Di komplek Masjid Agung Banten juga ada makam raja-raja Banten dan keluarganya, kolam, dan istiwa. Banyak wisatawan yang datang ke sini adalah untuk berziarah ke makam raja-raja Banten. Untuk berziarah pengunjung harus bergiliran, masuk satu rombongan, rombongan berikutnya menyusul.
Masuk ke komplek Masjid Agung Banten sudah banyak pedagang asongan menawarkan kantong plastik untuk membawa sandal dan air botol dalam kemasan, karena sejak dari koridor depan, untuk masuk ke komplek alas kaki, sepatu atau sandal harus lepas, dibawa dalam kantong plastik atau letakan di tempat penitipan.
Lepas urusan alas kaki, beberapa meter melangkah sudah disambut petugas yang menjaga kotak amal dari wisatawan yang diminta bersedekah. Jumlah kotak amal dan petugasnya ternyata tidak satu, melainkan banyak. Terasa kurang nyaman ketika para penjaga kotak amal meminta pada pengunjung yang datang untuk mengisi kotak amal.
Menurut catatan sejarah, Masjid Agung Banten ini adalah peninggalan pertama dari Kesultanan Banten yang dibangun oleh Sultan Banten, yakni Maulana Hassanuddin dan putranya Maulana Yusuf.
Pada masa lalu, Banten memiliki peran yang penting dalam sejarah perkembangan agama Islam khususnya di pulau Jawa bagian barat. Di Banten berdiri kerajaan Islam bernama Kesultanan Banten dengan raja pertamanya Sultan Maulana Hasanuddin.
Bangunan Masjid Agung Banten arsitekturnya unik karena dirancang oleh tiga orang arsitek yang berasal dari tiga bangsa yang berbeda, yaitu arsitektur Raden Sepat yang berasal dari Majapahit, Tjek Ban Tjut yang berasal dari Cina serta Hendrik Lucaz Cardeel, seorang Belanda yang sudah masuk Islam dan menjadi anggota kesultanan.

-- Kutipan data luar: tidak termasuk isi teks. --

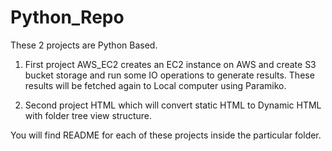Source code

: # Python_Repo

These 2 projects are Python Based.
1. First project AWS_EC2 creates an EC2 instance on AWS and create S3 bucket storage and run some IO operations to generate results.
   These results will be fetched again to Local computer using Paramiko.
   
2. Second project HTML which will convert static HTML to Dynamic HTML with folder tree view structure.

You will find README for each of these projects inside the particular folder.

Saat tiba di masjid yang dibangun tahun 1552-1570, matahari sedang tinggi, udara pun sangat panas dalam hitungan menit menanti saat azan salat zuhur bergema. Walau berkunjung tak lama berkesempatan untuk menunaikan salat zuhur berjemaah bersama para pengunjung lainnya yang datang dari berbagai daerah.
Selain masjid di sebelah timur masjid juga berdiri menara masjid yang merupakan bagian tidak terpisahkan dengan Masjid Agung Banten. Menara yang terbuat dari batu bata ini menjadi ciri khas Masjid Agung Banten Lama. Tinggi menara sekitar 24 meter dengan diameter bagian bawah kurang lebih 10 meter. Di dalamnya ada 83 buah anak tangga untuk mencapai puncak menara. Dari arah menara dapat melihat perairan lepas pantai yang jaraknya sekitar 1,5 km.
Menara ini didesain oleh arsitek Lucas Cardeel dan dibangun pada masa pemerintahan Sultan Haji. Jika kita melihat bentuk bangunan menara dari bawah, bentuknya yang menyerupai mercusuar yang banyak dibangun pemerintah kolonial di beberapa daerah, berbentuk segi delapan dan konstruksi tangga melingkar seperti spiral. Menara ini tempat mengumandangkan azan.
Menurut catatan sejarah menara masjid yang sekarang diduga merupakan menara pengganti dari menara sebelumnya. Berdasarkan Babad Banten menara yang pertama dibangun masa Maulana Yusuf (1570-1580) dengan arsiteknya seorang berkebangsaan Cina bernama Tjek Ban Tjut.